Personal information
- Born: February 6, 1997 (age 29) Sugar Hill, Georgia, U.S.
- Listed height: 6 ft 5 in (1.96 m)
- Listed weight: 306 lb (139 kg)

Career information
- High school: North Gwinnett (Suwanee, Georgia)
- College: Clemson
- NFL draft: 2019: undrafted

Career history
- Dallas Cowboys (2019–2021);

Awards and highlights
- 2× CFP national champion (2016, 2018); Jacobs Blocking Award (2017, 2018); Consensus All-American (2018); 3× First team All-ACC (2016, 2017, 2018);
- Stats at Pro Football Reference

= Mitch Hyatt =

American football player (born 1997)

Mitch Hyatt (born February 6, 1997) is an American former professional football player who was an offensive tackle for the Dallas Cowboys of the National Football League (NFL). He played college football for the Clemson Tigers, earning consensus All-American honors in 2018.

== Early life ==
A native of Sugar Hill, Georgia, Hyatt attended North Gwinnett High School, where he was three-year starter at left tackle for the Bulldogs, and an All-American offensive lineman as a senior.

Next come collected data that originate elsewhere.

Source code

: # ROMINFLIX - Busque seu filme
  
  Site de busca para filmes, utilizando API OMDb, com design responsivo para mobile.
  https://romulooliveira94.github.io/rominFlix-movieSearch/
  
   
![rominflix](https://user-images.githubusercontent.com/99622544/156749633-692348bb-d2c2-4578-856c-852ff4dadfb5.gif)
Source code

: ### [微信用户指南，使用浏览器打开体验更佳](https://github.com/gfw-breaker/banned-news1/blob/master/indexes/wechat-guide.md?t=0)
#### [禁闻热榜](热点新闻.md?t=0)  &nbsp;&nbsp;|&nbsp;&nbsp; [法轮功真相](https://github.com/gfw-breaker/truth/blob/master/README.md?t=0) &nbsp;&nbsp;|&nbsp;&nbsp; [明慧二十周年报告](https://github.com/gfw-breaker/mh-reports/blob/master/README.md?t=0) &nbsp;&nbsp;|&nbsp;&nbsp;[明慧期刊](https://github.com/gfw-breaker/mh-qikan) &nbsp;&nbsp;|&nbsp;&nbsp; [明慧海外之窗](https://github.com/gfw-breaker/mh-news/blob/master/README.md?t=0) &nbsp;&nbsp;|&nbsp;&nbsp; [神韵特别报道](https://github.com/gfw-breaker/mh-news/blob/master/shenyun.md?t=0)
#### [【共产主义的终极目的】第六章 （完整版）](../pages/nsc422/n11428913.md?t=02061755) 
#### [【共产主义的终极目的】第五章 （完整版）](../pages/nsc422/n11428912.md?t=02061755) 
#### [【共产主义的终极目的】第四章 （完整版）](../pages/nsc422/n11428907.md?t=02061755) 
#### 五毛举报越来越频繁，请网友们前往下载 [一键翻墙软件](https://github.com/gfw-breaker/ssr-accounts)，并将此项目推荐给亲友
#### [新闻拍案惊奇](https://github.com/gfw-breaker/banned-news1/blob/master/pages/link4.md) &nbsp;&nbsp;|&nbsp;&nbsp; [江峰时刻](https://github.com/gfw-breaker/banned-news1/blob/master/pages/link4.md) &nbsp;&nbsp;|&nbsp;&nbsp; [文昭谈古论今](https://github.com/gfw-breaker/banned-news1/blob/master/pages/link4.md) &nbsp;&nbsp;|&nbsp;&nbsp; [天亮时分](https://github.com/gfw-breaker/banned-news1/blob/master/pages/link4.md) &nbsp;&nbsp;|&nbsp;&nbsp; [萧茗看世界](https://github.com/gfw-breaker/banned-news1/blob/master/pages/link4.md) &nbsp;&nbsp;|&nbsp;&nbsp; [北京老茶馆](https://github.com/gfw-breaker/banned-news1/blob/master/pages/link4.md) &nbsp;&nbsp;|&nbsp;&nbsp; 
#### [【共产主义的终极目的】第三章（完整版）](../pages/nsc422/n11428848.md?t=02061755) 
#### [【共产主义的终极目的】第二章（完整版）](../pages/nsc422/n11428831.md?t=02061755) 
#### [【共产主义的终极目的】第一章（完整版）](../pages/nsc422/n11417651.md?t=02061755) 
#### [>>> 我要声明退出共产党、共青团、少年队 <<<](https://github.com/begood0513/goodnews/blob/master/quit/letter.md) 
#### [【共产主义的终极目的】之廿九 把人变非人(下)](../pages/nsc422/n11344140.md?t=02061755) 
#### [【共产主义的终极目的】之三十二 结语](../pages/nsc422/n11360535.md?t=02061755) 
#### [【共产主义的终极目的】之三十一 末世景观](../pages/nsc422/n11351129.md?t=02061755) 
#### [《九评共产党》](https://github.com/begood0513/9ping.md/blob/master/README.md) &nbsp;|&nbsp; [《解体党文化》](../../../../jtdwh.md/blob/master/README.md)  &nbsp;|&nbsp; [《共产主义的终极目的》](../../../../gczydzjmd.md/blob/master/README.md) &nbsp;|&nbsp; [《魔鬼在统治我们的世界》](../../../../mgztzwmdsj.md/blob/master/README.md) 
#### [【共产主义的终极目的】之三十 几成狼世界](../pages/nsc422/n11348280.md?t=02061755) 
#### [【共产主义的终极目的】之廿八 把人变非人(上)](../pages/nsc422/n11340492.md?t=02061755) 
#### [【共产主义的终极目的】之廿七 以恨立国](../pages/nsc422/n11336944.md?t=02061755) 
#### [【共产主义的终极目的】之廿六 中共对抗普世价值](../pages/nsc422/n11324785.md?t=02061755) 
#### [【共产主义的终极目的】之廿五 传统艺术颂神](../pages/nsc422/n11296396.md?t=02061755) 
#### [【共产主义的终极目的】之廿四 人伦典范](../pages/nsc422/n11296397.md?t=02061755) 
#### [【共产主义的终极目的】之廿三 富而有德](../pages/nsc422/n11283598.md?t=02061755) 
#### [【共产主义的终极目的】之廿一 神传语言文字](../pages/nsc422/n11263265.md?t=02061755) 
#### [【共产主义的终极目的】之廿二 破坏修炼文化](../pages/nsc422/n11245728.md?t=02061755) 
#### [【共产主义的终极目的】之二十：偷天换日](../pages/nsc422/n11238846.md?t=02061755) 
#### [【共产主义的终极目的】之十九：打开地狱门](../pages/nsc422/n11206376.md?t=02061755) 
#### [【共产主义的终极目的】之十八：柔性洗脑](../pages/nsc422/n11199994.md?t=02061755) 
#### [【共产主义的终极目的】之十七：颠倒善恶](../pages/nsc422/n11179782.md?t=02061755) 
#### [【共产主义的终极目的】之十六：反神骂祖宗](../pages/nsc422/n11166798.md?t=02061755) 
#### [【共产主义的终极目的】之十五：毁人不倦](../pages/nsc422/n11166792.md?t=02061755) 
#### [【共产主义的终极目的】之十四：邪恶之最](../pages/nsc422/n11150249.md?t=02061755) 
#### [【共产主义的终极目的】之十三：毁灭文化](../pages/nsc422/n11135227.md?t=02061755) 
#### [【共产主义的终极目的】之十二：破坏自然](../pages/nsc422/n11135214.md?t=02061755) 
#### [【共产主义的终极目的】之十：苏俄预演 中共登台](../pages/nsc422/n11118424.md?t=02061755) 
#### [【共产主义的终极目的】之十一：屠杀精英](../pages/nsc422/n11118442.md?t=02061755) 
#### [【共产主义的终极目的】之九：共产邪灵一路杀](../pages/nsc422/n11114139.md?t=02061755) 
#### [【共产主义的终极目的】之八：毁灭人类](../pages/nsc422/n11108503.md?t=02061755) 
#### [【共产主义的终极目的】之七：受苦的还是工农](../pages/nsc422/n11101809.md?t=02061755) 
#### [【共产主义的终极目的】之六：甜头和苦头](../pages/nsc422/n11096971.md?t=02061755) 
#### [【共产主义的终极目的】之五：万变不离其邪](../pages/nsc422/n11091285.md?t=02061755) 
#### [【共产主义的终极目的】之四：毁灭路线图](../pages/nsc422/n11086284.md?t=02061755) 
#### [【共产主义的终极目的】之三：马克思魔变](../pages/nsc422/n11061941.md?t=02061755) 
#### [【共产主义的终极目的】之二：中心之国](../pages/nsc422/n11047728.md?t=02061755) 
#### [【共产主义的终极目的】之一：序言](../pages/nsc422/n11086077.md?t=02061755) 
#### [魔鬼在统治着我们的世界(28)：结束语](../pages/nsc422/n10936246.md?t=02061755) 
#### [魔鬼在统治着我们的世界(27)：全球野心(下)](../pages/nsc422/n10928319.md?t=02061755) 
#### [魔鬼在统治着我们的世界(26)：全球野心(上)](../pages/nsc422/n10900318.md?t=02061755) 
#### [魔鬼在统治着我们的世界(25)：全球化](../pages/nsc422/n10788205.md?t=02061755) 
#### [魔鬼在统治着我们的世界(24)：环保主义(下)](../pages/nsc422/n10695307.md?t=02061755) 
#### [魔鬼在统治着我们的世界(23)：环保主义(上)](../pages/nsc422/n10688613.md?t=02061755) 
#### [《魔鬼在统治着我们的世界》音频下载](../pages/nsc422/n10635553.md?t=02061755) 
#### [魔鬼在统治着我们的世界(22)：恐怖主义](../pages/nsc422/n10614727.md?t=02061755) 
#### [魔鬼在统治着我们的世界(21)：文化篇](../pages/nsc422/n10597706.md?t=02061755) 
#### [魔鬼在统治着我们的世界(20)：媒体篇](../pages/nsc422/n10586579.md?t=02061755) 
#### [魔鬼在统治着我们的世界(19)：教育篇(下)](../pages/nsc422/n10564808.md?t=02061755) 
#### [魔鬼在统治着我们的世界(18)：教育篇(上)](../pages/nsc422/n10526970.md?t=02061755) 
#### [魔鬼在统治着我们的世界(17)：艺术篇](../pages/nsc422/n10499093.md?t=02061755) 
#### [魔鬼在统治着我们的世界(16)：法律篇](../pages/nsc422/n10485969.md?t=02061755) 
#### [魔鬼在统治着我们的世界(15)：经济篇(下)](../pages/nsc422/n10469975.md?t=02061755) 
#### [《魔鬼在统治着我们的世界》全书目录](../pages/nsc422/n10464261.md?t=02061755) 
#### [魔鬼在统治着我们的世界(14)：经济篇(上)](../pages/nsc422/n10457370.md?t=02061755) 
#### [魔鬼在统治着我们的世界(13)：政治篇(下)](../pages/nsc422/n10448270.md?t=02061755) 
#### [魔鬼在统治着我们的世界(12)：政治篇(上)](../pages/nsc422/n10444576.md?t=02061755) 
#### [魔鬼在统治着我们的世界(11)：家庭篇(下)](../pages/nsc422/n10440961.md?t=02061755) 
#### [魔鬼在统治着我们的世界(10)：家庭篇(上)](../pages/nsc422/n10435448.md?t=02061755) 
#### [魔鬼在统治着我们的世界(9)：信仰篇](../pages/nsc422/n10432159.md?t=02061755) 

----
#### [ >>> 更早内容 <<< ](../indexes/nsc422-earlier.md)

In Hyatt's sophomore year, North Gwinnett faced defending state champion Grayson in the second round of the GHSA Class 6A playoffs, upsetting them 28–10, as Hyatt reportedly played Grayson's blue chip defensive end Robert Nkemdiche “to a draw.”

After an All-State junior season, in which he helped pave the way for North’s run to a GHSA Class 6A state runner-up finish, Hyatt verbally committed to Clemson.

== College career ==
Listed first team on the depth chart entering August camp in 2015, Hyatt was scheduled to become the first freshman since Barry Richardson in 2004 to start on the offensive line for Clemson. He started the season opener against Wofford at left tackle, the first true-freshman to do so for the Tigers since Phil Prince in 1944.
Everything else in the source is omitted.